I think it's a terrible idea. Unless it's a professional critic who can remain unbiased and articulate what they like or don't like about a book, you are asking people to read your book for free and they will naturally feel that since the author was so nice as to give them a book the very least they can do is say something nice about it. It would be the end of honest critiquing of books. (Shudder!  ) No thanks.


----------



## Ann in Arlington (Oct 27, 2008)

Well, in fact, it already happens all the time.  The question was really whether or not KBoards should set up a sub board to facilitate the distribution somehow.


----------



## history_lover (Aug 9, 2010)

lmroth12 said:


> I think it's a terrible idea. Unless it's a professional critic who can remain unbiased and articulate what they like or don't like about a book, you are asking people to read your book for free and they will naturally feel that since the author was so nice as to give them a book the very least they can do is say something nice about it. It would be the end of honest critiquing of books. (Shudder! ) No thanks.


That hasn't been the case in my experience. As Ann says, it's already happening (it's actually always been a part of the industry) and I see negatives reviews from people who received free review copies all the time. I myself get ARC's from NetGalley and it hasn't stopped me from being critical when necessary.

The problem I have is with people who are hired specifically to write positive reviews. Sometimes, I'm not even sure they read the book, they are just paid money to write a positive review. This kind of thing goes on at Fiverr all the time. But that's not what would be happening here.


----------



## lmroth12 (Nov 15, 2012)

history_lover said:


> That hasn't been the case in my experience. As Ann says, it's already happening (it's actually always been a part of the industry) and I see negatives reviews from people who received free review copies all the time. I myself get ARC's from NetGalley and it hasn't stopped me from being critical when necessary.
> 
> The problem I have is with people who are hired specifically to write positive reviews. Sometimes, I'm not even sure they read the book, they are just paid money to write a positive review. This kind of thing goes on at Fiverr all the time. But that's not what would be happening here.


I am all for giving a free book to a professional critic if you want an honest evaluation of your work. But if the copies are being distributed primarily to readers (which is what the original question stated) I think there can be a tendency to be kinder than they would be if they had paid for a book that turns out to be really bad. I have seen a few reviews on Amazon where someone criticizes a book that catches my interest and then states that they got it for free so they won't be as nasty as they could be, because after all, they didn't have to pay for it. (That kills my interest in buying the book right there.) I think statements like that do an author a disservice because they should be judged on the merits of the book and not have criticism diluted just because the reader paid nothing for it.

I recall when a famous author (whom I will not name here for the sake of kindness) ventured out of her familiar fantasy world and published a novel in a different genre and was criticized by readers for what they considered poor writing; they were vicious in their criticism, partly because of the price they paid for it.

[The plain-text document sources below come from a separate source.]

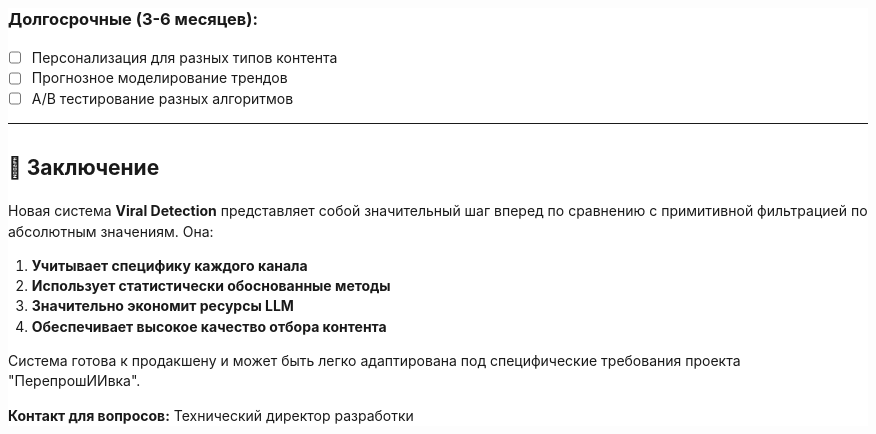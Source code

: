 ### Долгосрочные (3-6 месяцев):
- [ ] Персонализация для разных типов контента
- [ ] Прогнозное моделирование трендов
- [ ] A/B тестирование разных алгоритмов

---

## 📝 Заключение

Новая система **Viral Detection** представляет собой значительный шаг вперед по сравнению с примитивной фильтрацией по абсолютным значениям. Она:

1. **Учитывает специфику каждого канала**
2. **Использует статистически обоснованные методы**
3. **Значительно экономит ресурсы LLM**
4. **Обеспечивает высокое качество отбора контента**

Система готова к продакшену и может быть легко адаптирована под специфические требования проекта "ПерепрошИИвка".

**Контакт для вопросов:** Технический директор разработки
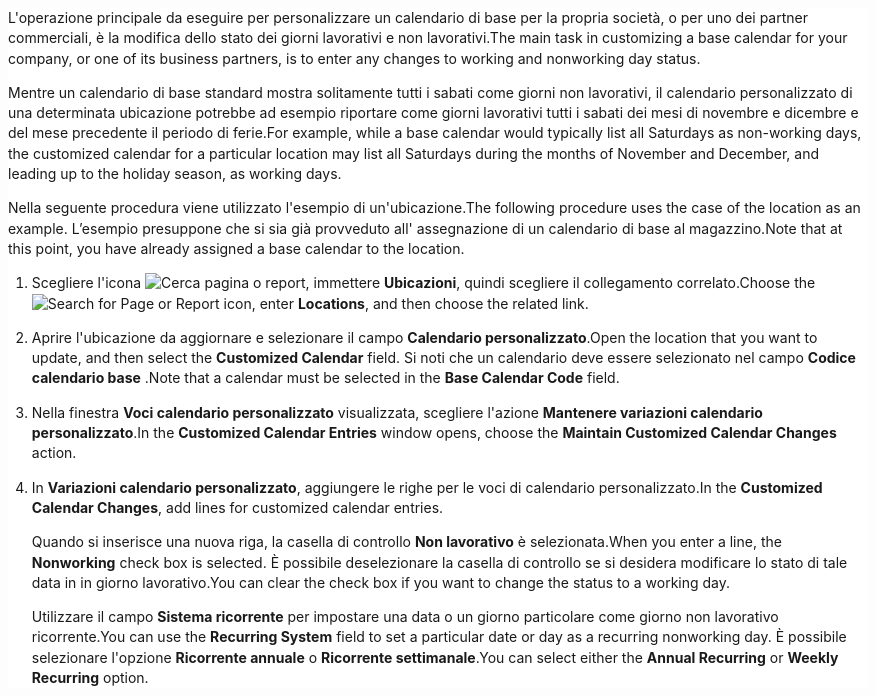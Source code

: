 <span data-ttu-id="5c8ce-146">L'operazione principale da eseguire per personalizzare un calendario di base per la propria società, o per uno dei partner commerciali, è la modifica dello stato dei giorni lavorativi e non lavorativi.</span><span class="sxs-lookup"><span data-stu-id="5c8ce-146">The main task in customizing a base calendar for your company, or one of its business partners, is to enter any changes to working and nonworking day status.</span></span>

<span data-ttu-id="5c8ce-147">Mentre un calendario di base standard mostra solitamente tutti i sabati come giorni non lavorativi, il calendario personalizzato di una determinata ubicazione potrebbe ad esempio riportare come giorni lavorativi tutti i sabati dei mesi di novembre e dicembre e del mese precedente il periodo di ferie.</span><span class="sxs-lookup"><span data-stu-id="5c8ce-147">For example, while a base calendar would typically list all Saturdays as non-working days, the customized calendar for a particular location may list all Saturdays during the months of November and December, and leading up to the holiday season, as working days.</span></span>

<span data-ttu-id="5c8ce-148">Nella seguente procedura viene utilizzato l'esempio di un'ubicazione.</span><span class="sxs-lookup"><span data-stu-id="5c8ce-148">The following procedure uses the case of the location as an example.</span></span> <span data-ttu-id="5c8ce-149">L’esempio presuppone che si sia già provveduto all' assegnazione di un calendario di base al magazzino.</span><span class="sxs-lookup"><span data-stu-id="5c8ce-149">Note that at this point, you have already assigned a base calendar to the location.</span></span>

1. <span data-ttu-id="5c8ce-150">Scegliere l'icona ![Cerca pagina o report](media/ui-search/search_small.png "Cerca pagina o report"), immettere **Ubicazioni**, quindi scegliere il collegamento correlato.</span><span class="sxs-lookup"><span data-stu-id="5c8ce-150">Choose the ![Search for Page or Report](media/ui-search/search_small.png "Search for Page or Report icon") icon, enter **Locations**, and then choose the related link.</span></span>
2. <span data-ttu-id="5c8ce-151">Aprire l'ubicazione da aggiornare e selezionare il campo **Calendario personalizzato**.</span><span class="sxs-lookup"><span data-stu-id="5c8ce-151">Open the location that you want to update, and then select the **Customized Calendar** field.</span></span> <span data-ttu-id="5c8ce-152">Si noti che un calendario deve essere selezionato nel campo **Codice calendario base** .</span><span class="sxs-lookup"><span data-stu-id="5c8ce-152">Note that a calendar must be selected in the **Base Calendar Code** field.</span></span>
3. <span data-ttu-id="5c8ce-153">Nella finestra **Voci calendario personalizzato** visualizzata, scegliere l'azione **Mantenere variazioni calendario personalizzato**.</span><span class="sxs-lookup"><span data-stu-id="5c8ce-153">In the **Customized Calendar Entries** window opens, choose the **Maintain Customized Calendar Changes** action.</span></span>
4. <span data-ttu-id="5c8ce-154">In **Variazioni calendario personalizzato**, aggiungere le righe per le voci di calendario personalizzato.</span><span class="sxs-lookup"><span data-stu-id="5c8ce-154">In the **Customized Calendar Changes**, add lines for customized calendar entries.</span></span>

    <span data-ttu-id="5c8ce-155">Quando si inserisce una nuova riga, la casella di controllo **Non lavorativo** è selezionata.</span><span class="sxs-lookup"><span data-stu-id="5c8ce-155">When you enter a line, the **Nonworking** check box is selected.</span></span> <span data-ttu-id="5c8ce-156">È possibile deselezionare la casella di controllo se si desidera modificare lo stato di tale data in in giorno lavorativo.</span><span class="sxs-lookup"><span data-stu-id="5c8ce-156">You can clear the check box if you want to change the status to a working day.</span></span>

    <span data-ttu-id="5c8ce-157">Utilizzare il campo **Sistema ricorrente** per impostare una data o un giorno particolare come giorno non lavorativo ricorrente.</span><span class="sxs-lookup"><span data-stu-id="5c8ce-157">You can use the **Recurring System** field to set a particular date or day as a recurring nonworking day.</span></span> <span data-ttu-id="5c8ce-158">È possibile selezionare l'opzione **Ricorrente annuale** o **Ricorrente settimanale**.</span><span class="sxs-lookup"><span data-stu-id="5c8ce-158">You can select either the **Annual Recurring** or **Weekly Recurring** option.</span></span>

They felt that the book should have been better than it was with the kind of price tag that came with it. I couldn't help but wonder whether they would have been so harsh if the book had been a little cheaper. As it was, many of them said they were demanding a refund because the book was so bad. On the other hand, if they paid nothing for it they might not have been so cruel in their comments about the writing and the author, whom they accused of being delusional in daring to try something new, when the truth is she simply wanted to branch out and try a different genre. Maybe the book really _was_ that bad, but several people mentioned in their review that it wasn't worth the price, which made me assume that paying the price they did factored heavily into their criticism.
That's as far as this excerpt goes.